NTOTRANKS=$(( NNODES * NRANKS_PER_NODE ))
echo "NUM_OF_NODES= ${NNODES} TOTAL_NUM_RANKS= ${NTOTRANKS} RANKS_PER_NODE= ${NRANKS_PER_NODE} THREADS_PER_RANK= ${NTHREADS}"

mpiexec -n ${NTOTRANKS} --ppn ${NRANKS_PER_NODE} --depth=${NDEPTH} --cpu-bind depth --env OMP_NUM_THREADS=${NTHREADS} -env OMP_PLACES=threads ./hello_affinity

The following function in the hello_affinity source code is essential for uniquely identifying the CUDA device even when Multi-Instance GPU (MIG) is enabled, as each physical device will be partitioned into multiple virtual devices, each with unique UUIDs differentiated by the last few characters:

//https://stackoverflow.com/questions/68823023/set-cuda-device-by-uuid
void uuid_print(cudaUUID_t a){
  std::cout << "GPU";
  std::vector<std::tuple<int, int> > r = {{0,4}, {4,6}, {6,8}, {8,10}, {10,16}};
  for (auto t : r){
    std::cout << "-";
    for (int i = std::get<0>(t); i < std::get<1>(t); i++)
      std::cout << std::hex << std::setfill('0') << std::setw(2) << (unsigned)(unsigned char)a.bytes[i];
  }
  std::cout << std::endl;
}

NOTE: If you are a zsh user, you will need to ensure ALL submission and shell scripts include the -l flag following #!/bin/bash as seen in the example above to ensure your environment is being instantiated properly. zsh is NOT supported by HPE and support from ALCF will be best effort only.

Each Polaris compute node has 1 Milan CPU with a total of 32 physical cores, with each core supporting 2 hardware threads (for a total of 64 logical cores).

The process affinity in this example is setup to map each MPI rank to 2 physical cores. Each MPI rank spawns 2 OpenMP threads, so 1 thread per physical core. The OpenMP settings bind each OpenMP thread to a single hardware thread within a core, such that all 32 physical cores are utilized. CPU core IDs 32 to 63 are not mapped to any MPI rank, since they correspond to simultaneous multithreaded (SMT) sibling hardware threads that share the execution resources of the core ids 0 to 31, respectively.

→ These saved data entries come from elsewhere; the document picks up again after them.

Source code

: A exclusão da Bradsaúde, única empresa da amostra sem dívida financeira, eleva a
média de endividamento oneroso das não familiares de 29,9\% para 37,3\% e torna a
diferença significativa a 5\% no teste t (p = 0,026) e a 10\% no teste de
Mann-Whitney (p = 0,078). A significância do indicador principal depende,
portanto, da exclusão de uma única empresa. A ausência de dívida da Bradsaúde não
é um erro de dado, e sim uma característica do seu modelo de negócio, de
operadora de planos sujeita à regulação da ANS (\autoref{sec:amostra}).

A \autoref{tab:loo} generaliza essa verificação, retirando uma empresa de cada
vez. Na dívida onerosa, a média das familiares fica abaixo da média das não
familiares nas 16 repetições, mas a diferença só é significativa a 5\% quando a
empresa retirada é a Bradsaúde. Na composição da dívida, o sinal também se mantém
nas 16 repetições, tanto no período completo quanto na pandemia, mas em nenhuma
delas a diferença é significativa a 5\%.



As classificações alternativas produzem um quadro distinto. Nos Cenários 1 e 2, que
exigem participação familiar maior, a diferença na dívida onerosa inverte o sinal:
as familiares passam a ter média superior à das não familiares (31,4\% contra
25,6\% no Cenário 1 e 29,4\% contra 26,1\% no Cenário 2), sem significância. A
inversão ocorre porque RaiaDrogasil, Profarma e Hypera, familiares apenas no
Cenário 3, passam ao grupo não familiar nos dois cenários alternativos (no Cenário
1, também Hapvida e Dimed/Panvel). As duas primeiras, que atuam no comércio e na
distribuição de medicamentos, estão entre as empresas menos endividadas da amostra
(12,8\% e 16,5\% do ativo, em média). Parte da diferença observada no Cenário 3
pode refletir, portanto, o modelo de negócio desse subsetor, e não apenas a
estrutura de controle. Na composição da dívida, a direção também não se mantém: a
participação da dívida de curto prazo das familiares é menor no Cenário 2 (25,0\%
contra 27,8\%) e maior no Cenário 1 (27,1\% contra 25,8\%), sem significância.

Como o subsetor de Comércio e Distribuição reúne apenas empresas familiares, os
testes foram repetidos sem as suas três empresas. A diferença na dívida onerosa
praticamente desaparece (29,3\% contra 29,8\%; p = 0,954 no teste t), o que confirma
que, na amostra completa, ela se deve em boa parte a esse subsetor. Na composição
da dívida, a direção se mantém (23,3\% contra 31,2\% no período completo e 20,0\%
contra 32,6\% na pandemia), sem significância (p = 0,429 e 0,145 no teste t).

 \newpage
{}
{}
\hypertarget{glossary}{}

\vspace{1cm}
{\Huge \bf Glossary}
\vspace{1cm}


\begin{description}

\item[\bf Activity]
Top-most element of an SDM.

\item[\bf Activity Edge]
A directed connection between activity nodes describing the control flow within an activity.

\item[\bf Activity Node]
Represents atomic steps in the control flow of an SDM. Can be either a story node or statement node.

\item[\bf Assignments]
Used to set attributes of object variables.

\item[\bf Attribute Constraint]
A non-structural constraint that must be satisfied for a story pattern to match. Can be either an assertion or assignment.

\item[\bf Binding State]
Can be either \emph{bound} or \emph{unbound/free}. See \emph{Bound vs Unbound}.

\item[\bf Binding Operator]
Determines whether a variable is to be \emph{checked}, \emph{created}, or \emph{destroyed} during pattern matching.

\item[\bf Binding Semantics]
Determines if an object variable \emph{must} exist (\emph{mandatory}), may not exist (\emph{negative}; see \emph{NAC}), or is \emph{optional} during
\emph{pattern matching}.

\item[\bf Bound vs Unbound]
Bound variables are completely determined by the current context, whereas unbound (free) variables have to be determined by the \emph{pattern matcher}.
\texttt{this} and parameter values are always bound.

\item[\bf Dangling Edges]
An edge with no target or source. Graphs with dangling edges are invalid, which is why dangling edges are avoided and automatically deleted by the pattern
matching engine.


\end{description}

  • cd ${PBS_O_WORKDIR} : change into the working directory from where qsub was executed.
  • NNODES= `wc -l < $PBS_NODEFILE`: one method for determine the total number of nodes allocated to a job.
  • NRANKS_PER_NODE=16 : This is a helper variable to set the number of MPI ranks for each node to 16.
  • NDEPTH=2 : This is a helper variable to space MPI ranks 2 "slots" from each other. In this example, individual threads correspond to a slot. This will be used together with the --cpu-bind option from mpiexec and additional binding options are available (e.g. numa, socket, core, etc.).
  • NTHREADS=2 : This is a helper variable to set the number of OpenMP threads per MPI rank.
  • NTOTRANKS=$(( NNODES * NRANKS_PER_NODE)) : This is a helper variable calculating the total number of MPI ranks spanning all nodes in the job.

Information on the use of mpiexec is available via man mpiexec. Some notes on the specific options used in the above example follow.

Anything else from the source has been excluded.